BEGIN Extracted information

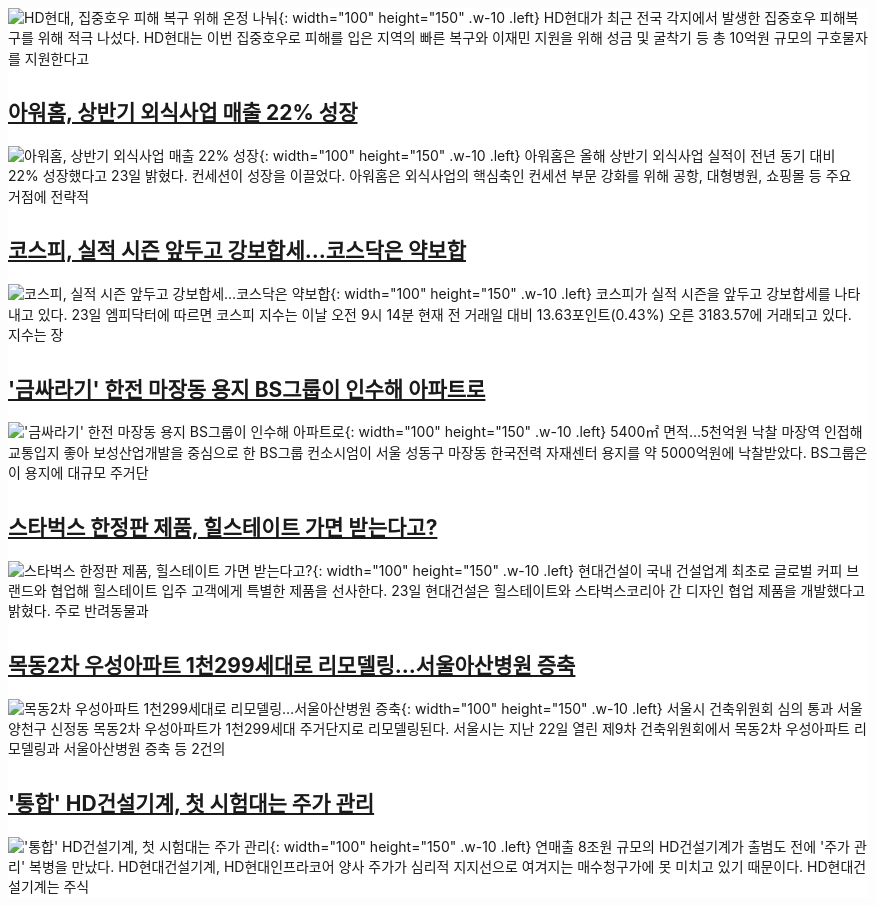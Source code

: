 ![HD현대, 집중호우 피해 복구 위해 온정 나눠](https://mimgnews.pstatic.net/image/origin/138/2025/07/22/2201109.jpg?type=nf220_150){: width="100" height="150" .w-10 .left}
HD현대가 최근 전국 각지에서 발생한 집중호우 피해복구를 위해 적극 나섰다. HD현대는 이번 집중호우로 피해를 입은 지역의 빠른 복구와 이재민 지원을 위해 성금 및 굴착기 등 총 10억원 규모의 구호물자를 지원한다고

## [아워홈, 상반기 외식사업 매출 22% 성장](https://n.news.naver.com/mnews/article/018/0006071690)

![아워홈, 상반기 외식사업 매출 22% 성장](https://mimgnews.pstatic.net/image/origin/018/2025/07/23/6071690.jpg?type=nf220_150){: width="100" height="150" .w-10 .left}
아워홈은 올해 상반기 외식사업 실적이 전년 동기 대비 22% 성장했다고 23일 밝혔다. 컨세션이 성장을 이끌었다. 아워홈은 외식사업의 핵심축인 컨세션 부문 강화를 위해 공항, 대형병원, 쇼핑몰 등 주요 거점에 전략적

## [코스피, 실적 시즌 앞두고 강보합세…코스닥은 약보합](https://n.news.naver.com/mnews/article/018/0006071800)

![코스피, 실적 시즌 앞두고 강보합세…코스닥은 약보합](https://mimgnews.pstatic.net/image/origin/018/2025/07/23/6071800.jpg?type=nf220_150){: width="100" height="150" .w-10 .left}
코스피가 실적 시즌을 앞두고 강보합세를 나타내고 있다. 23일 엠피닥터에 따르면 코스피 지수는 이날 오전 9시 14분 현재 전 거래일 대비 13.63포인트(0.43%) 오른 3183.57에 거래되고 있다. 지수는 장

## ['금싸라기' 한전 마장동 용지 BS그룹이 인수해 아파트로](https://n.news.naver.com/mnews/article/009/0005529466)

!['금싸라기' 한전 마장동 용지 BS그룹이 인수해 아파트로](https://mimgnews.pstatic.net/image/origin/009/2025/07/22/5529466.jpg?type=nf220_150){: width="100" height="150" .w-10 .left}
5400㎡ 면적…5천억원 낙찰 마장역 인접해 교통입지 좋아 보성산업개발을 중심으로 한 BS그룹 컨소시엄이 서울 성동구 마장동 한국전력 자재센터 용지를 약 5000억원에 낙찰받았다. BS그룹은 이 용지에 대규모 주거단

## [스타벅스 한정판 제품, 힐스테이트 가면 받는다고?](https://n.news.naver.com/mnews/article/009/0005529613)

![스타벅스 한정판 제품, 힐스테이트 가면 받는다고?](https://mimgnews.pstatic.net/image/origin/009/2025/07/23/5529613.jpg?type=nf220_150){: width="100" height="150" .w-10 .left}
현대건설이 국내 건설업계 최초로 글로벌 커피 브랜드와 협업해 힐스테이트 입주 고객에게 특별한 제품을 선사한다. 23일 현대건설은 힐스테이트와 스타벅스코리아 간 디자인 협업 제품을 개발했다고 밝혔다. 주로 반려동물과

## [목동2차 우성아파트 1천299세대로 리모델링…서울아산병원 증축](https://n.news.naver.com/mnews/article/001/0015524277)

![목동2차 우성아파트 1천299세대로 리모델링…서울아산병원 증축](https://mimgnews.pstatic.net/image/origin/001/2025/07/23/15524277.jpg?type=nf220_150){: width="100" height="150" .w-10 .left}
서울시 건축위원회 심의 통과 서울 양천구 신정동 목동2차 우성아파트가 1천299세대 주거단지로 리모델링된다. 서울시는 지난 22일 열린 제9차 건축위원회에서 목동2차 우성아파트 리모델링과 서울아산병원 증축 등 2건의

## ['통합' HD건설기계, 첫 시험대는 주가 관리](https://n.news.naver.com/mnews/article/293/0000070110)

!['통합' HD건설기계, 첫 시험대는 주가 관리](https://mimgnews.pstatic.net/image/origin/293/2025/07/22/70110.jpg?type=nf220_150){: width="100" height="150" .w-10 .left}
연매출 8조원 규모의 HD건설기계가 출범도 전에 '주가 관리' 복병을 만났다. HD현대건설기계, HD현대인프라코어 양사 주가가 심리적 지지선으로 여겨지는 매수청구가에 못 미치고 있기 때문이다. HD현대건설기계는 주식
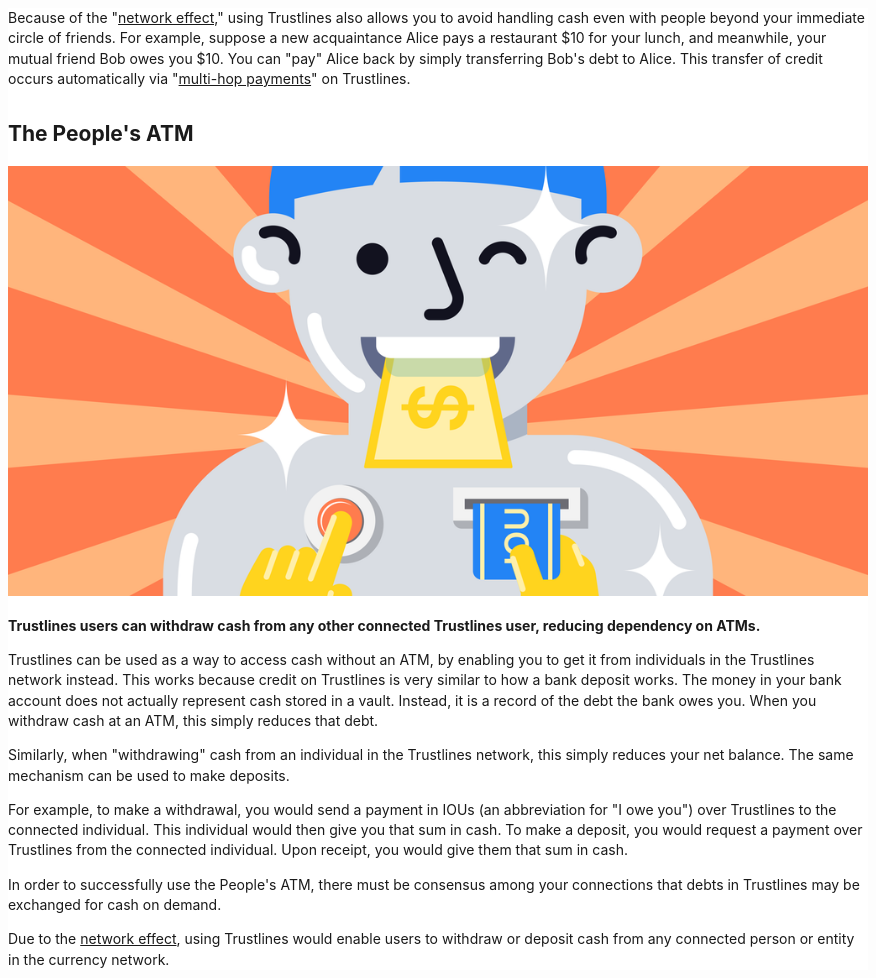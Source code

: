 Because of the "[network effect,](how_trustlines_works.md#25-the-network-effect)" using Trustlines also allows you to avoid handling cash even with people beyond your immediate circle of friends. For example, suppose a new acquaintance Alice pays a restaurant $10 for your lunch, and meanwhile, your mutual friend Bob owes you $10. You can "pay" Alice back by simply transferring Bob's debt to Alice. This transfer of credit occurs automatically via "[multi-hop payments](how_trustlines_works.md#24-multi-hop-payment)" on Trustlines.

## The People's ATM

<center><div class="wp_rl_use_img lightgallery"><a href="../../../../assets/images/use_in_the_real_world/peoples_atm.png"><img class="tc_img" src="../../../../assets/images/use_in_the_real_world/peoples_atm.png"></a></div></center>

**Trustlines users can withdraw cash from any other connected Trustlines user, reducing dependency on ATMs.**

Trustlines can be used as a way to access cash without an ATM, by enabling you to get it from individuals in the Trustlines network instead. This works because credit on Trustlines is very similar to how a bank deposit works. The money in your bank account does not actually represent cash stored in a vault. Instead, it is a record of the debt the bank owes you. When you withdraw cash at an ATM, this simply reduces that debt.

Similarly, when "withdrawing" cash from an individual in the Trustlines network, this simply reduces your net balance. The same mechanism can be used to make deposits.

For example, to make a withdrawal, you would send a payment in IOUs (an abbreviation for "I owe you") over Trustlines to the connected individual. This individual would then give you that sum in cash. To make a deposit, you would request a payment over Trustlines from the connected individual. Upon receipt, you would give them that sum in cash.

In order to successfully use the People's ATM, there must be consensus among your connections that debts in Trustlines may be exchanged for cash on demand.

Due to the [network effect](how_trustlines_works.md#25-the-network-effect), using Trustlines would enable users to withdraw or deposit cash from any connected person or entity in the currency network.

END Extracted information

## About this exercise
From the entries above, list each line with "우성아파트" in it.

## Solved exercise
## [목동2차 우성아파트 1천299세대로 리모델링…서울아산병원 증축](https://n.news.naver.com/mnews/article/001/0015524277)
![목동2차 우성아파트 1천299세대로 리모델링…서울아산병원 증축](https://mimgnews.pstatic.net/image/origin/001/2025/07/23/15524277.jpg?type=nf220_150){: width="100" height="150" .w-10 .left}
서울시 건축위원회 심의 통과 서울 양천구 신정동 목동2차 우성아파트가 1천299세대 주거단지로 리모델링된다. 서울시는 지난 22일 열린 제9차 건축위원회에서 목동2차 우성아파트 리모델링과 서울아산병원 증축 등 2건의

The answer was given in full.